-- DATA follows --
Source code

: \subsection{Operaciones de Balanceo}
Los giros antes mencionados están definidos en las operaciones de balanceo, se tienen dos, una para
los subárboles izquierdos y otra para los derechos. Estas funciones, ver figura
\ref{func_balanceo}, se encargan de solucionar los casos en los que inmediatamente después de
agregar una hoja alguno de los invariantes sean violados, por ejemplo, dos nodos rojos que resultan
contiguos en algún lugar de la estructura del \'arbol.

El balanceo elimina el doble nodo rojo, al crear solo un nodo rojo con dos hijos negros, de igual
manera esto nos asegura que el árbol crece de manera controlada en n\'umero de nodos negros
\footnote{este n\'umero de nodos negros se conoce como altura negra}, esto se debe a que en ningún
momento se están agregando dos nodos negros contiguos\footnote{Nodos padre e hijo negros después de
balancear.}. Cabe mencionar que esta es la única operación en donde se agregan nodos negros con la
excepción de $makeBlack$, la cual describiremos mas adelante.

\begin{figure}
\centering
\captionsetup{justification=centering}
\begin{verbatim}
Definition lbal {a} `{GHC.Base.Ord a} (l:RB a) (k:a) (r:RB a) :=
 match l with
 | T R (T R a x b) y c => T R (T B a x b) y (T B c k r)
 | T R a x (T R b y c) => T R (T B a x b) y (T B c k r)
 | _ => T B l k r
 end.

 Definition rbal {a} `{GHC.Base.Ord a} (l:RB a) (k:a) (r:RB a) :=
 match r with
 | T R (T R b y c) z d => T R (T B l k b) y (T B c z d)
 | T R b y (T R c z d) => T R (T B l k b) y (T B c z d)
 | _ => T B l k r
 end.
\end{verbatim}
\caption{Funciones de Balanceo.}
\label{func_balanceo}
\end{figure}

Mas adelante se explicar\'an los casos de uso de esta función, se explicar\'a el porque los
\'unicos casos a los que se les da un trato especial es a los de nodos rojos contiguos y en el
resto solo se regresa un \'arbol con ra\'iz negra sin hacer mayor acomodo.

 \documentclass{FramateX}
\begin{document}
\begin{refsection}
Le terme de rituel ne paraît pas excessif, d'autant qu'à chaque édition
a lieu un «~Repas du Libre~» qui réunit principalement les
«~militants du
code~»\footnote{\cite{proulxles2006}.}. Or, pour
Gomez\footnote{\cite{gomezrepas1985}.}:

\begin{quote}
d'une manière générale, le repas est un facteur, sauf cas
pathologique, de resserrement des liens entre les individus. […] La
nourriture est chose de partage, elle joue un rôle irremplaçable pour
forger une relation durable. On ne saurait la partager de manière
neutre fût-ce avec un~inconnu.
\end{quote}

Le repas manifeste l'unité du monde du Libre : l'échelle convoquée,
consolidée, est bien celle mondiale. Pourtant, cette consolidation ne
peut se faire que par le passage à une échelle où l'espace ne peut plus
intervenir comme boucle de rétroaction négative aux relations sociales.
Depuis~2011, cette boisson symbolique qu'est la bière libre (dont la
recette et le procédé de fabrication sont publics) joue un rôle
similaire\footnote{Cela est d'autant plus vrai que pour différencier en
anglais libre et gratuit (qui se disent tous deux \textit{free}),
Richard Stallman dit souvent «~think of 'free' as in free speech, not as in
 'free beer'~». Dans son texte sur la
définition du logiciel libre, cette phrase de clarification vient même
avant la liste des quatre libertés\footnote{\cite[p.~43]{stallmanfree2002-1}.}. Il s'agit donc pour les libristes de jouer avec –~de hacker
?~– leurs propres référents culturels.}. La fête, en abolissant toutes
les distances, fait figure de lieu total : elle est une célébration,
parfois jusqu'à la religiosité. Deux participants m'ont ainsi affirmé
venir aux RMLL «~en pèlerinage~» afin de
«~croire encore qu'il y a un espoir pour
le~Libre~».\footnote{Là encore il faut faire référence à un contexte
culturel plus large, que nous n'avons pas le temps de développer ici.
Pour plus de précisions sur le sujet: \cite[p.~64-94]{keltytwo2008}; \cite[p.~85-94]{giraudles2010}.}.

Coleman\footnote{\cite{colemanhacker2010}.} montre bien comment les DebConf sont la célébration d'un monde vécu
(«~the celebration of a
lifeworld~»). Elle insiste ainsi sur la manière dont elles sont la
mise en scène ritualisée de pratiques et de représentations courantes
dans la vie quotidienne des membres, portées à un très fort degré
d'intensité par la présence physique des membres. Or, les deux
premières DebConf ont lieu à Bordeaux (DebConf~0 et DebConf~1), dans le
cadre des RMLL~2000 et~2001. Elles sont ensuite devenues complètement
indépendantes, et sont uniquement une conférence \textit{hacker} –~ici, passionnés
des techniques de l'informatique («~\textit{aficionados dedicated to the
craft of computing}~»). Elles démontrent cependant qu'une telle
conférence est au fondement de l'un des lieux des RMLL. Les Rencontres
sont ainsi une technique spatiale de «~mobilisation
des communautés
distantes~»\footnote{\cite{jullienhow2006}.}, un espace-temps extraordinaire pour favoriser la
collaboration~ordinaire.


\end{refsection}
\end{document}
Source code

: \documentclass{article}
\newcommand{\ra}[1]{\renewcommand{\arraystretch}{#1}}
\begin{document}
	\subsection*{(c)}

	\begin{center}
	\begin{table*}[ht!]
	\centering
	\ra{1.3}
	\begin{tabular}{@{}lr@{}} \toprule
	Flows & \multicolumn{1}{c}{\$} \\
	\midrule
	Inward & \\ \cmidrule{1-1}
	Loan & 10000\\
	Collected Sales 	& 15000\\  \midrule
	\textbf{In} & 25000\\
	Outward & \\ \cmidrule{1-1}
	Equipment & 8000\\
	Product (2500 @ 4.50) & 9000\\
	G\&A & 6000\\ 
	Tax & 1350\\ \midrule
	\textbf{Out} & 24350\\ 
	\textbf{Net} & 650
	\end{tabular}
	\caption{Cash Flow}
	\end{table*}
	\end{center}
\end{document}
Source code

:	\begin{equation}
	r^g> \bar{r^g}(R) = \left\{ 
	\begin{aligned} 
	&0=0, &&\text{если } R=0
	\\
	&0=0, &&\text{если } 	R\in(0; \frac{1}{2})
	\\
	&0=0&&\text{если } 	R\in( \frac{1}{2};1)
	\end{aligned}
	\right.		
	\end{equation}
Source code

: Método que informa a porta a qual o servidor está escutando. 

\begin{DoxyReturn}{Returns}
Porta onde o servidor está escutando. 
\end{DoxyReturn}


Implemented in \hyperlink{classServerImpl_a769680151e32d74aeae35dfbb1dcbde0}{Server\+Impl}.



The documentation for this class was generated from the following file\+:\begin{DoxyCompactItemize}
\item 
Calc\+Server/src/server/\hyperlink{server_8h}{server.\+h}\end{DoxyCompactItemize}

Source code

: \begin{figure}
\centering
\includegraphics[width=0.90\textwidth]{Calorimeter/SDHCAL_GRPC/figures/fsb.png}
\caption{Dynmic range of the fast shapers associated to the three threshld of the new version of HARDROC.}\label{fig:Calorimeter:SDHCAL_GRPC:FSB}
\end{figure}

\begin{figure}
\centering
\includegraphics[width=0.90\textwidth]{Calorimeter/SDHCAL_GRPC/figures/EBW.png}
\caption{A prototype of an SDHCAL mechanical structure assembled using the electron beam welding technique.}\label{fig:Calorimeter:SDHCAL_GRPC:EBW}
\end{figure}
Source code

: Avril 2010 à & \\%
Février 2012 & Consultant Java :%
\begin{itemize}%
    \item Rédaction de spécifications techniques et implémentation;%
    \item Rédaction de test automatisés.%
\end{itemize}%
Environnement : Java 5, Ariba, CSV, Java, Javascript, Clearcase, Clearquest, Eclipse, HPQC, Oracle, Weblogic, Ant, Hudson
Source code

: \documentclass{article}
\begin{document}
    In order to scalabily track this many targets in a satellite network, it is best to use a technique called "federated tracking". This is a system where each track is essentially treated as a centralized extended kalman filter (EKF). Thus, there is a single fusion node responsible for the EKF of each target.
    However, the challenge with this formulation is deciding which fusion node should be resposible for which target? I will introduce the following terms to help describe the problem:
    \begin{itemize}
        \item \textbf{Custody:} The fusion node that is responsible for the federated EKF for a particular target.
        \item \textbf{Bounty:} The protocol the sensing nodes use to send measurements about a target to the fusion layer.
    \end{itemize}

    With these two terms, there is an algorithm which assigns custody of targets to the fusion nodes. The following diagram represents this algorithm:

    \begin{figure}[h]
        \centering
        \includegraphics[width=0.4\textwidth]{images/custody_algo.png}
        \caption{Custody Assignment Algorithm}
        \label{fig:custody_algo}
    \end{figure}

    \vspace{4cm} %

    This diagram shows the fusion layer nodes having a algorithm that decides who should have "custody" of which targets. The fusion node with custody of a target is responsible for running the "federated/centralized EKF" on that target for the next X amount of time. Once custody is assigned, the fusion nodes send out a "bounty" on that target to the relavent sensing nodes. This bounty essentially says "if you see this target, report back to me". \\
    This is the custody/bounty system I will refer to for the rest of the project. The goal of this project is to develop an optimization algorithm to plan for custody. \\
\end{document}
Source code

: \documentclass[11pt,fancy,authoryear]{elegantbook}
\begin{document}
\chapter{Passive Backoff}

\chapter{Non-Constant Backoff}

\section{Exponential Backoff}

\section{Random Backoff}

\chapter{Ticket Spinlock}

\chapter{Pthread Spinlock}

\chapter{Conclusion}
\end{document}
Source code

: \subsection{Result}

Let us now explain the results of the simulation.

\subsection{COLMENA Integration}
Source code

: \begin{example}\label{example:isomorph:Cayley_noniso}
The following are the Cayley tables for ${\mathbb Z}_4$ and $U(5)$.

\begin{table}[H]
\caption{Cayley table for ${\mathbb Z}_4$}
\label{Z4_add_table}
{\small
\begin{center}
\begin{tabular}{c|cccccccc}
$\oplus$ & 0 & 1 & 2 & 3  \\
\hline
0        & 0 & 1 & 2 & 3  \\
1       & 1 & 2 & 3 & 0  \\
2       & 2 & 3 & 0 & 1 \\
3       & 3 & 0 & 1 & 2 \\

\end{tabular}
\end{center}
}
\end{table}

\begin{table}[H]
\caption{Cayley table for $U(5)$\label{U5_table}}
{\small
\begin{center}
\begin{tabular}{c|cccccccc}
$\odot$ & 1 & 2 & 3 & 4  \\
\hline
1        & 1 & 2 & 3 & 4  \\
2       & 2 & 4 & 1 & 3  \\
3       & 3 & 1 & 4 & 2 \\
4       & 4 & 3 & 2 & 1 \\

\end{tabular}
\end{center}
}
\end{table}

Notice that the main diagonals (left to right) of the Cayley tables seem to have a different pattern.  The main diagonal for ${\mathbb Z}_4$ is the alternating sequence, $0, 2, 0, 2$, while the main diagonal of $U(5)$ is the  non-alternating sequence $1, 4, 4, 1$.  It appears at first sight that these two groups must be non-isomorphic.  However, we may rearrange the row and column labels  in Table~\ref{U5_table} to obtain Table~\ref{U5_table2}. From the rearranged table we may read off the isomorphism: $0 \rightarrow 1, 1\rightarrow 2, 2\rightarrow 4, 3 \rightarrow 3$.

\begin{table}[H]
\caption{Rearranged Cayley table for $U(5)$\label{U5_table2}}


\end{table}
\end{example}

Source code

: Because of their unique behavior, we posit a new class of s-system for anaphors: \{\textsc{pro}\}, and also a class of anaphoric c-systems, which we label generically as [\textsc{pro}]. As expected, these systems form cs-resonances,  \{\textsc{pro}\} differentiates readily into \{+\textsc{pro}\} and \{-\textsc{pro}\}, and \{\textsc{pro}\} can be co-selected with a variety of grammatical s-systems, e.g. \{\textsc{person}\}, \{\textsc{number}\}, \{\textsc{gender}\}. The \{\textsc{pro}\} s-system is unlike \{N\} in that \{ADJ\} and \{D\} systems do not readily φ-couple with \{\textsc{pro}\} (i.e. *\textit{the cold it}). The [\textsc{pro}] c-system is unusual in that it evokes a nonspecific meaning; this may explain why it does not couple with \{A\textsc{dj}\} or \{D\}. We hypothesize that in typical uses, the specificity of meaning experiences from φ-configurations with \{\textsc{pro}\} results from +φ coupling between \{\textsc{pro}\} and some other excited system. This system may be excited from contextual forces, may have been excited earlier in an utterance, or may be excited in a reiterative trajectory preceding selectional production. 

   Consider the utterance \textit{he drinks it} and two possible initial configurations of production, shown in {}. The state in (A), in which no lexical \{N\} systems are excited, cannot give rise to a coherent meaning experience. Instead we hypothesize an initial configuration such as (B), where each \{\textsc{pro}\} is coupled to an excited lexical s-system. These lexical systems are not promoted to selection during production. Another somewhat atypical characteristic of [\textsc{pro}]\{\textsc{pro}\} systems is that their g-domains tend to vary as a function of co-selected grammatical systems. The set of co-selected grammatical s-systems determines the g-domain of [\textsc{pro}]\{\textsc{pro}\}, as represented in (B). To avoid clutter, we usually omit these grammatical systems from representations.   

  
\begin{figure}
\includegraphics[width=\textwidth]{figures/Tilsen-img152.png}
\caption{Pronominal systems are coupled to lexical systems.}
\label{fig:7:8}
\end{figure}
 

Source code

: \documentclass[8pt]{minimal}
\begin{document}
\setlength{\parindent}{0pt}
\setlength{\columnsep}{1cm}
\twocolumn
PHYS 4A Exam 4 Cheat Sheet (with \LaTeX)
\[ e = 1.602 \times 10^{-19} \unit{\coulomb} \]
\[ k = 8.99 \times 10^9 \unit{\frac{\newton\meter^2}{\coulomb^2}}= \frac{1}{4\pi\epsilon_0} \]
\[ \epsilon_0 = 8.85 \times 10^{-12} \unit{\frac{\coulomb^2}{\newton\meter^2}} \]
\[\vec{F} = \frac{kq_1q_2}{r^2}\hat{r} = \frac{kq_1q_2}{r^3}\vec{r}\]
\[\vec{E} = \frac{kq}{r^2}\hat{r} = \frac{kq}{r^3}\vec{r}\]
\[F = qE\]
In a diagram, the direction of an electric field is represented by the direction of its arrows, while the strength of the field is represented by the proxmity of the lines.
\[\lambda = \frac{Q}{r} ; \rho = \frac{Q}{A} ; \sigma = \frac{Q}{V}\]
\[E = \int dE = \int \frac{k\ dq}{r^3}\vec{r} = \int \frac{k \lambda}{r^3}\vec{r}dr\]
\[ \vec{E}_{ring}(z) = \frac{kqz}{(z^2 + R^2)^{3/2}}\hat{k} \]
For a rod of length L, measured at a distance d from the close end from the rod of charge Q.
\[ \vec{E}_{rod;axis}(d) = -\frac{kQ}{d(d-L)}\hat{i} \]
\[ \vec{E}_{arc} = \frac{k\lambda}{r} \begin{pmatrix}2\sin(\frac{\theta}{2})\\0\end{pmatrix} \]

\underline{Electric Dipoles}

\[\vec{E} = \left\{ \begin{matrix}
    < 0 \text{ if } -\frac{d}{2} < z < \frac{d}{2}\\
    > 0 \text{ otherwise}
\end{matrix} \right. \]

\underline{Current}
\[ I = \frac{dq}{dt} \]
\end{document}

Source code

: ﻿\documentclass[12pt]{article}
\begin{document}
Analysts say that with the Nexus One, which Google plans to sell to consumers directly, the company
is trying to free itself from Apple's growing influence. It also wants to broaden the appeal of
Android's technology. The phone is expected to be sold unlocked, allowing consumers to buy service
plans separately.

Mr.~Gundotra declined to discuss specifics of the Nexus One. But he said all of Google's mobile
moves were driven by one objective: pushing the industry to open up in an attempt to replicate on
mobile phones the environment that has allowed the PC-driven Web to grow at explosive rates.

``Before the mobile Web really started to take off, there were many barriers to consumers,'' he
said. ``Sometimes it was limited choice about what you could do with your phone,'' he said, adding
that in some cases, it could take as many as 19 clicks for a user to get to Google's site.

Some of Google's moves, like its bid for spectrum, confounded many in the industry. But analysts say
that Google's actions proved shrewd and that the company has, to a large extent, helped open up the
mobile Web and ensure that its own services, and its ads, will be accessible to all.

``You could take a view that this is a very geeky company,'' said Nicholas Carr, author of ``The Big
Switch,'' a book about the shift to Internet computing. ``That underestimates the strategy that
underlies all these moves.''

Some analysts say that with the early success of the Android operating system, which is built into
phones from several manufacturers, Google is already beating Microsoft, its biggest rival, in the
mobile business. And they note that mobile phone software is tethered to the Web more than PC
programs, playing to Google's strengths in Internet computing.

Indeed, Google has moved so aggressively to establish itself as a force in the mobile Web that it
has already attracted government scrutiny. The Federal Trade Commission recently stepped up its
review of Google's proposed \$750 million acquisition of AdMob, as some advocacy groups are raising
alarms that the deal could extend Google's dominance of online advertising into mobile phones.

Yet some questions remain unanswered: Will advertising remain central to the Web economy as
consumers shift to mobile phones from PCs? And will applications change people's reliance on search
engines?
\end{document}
-- DATA concluded --
TASK STATEMENT.
Return the lines containing "contiguos", taking each one from the listing.

EXERCISE RESULT.
contiguos en algún lugar de la estructura del \'arbol.
momento se están agregando dos nodos negros contiguos\footnote{Nodos padre e hijo negros después de
\'unicos casos a los que se les da un trato especial es a los de nodos rojos contiguos y en el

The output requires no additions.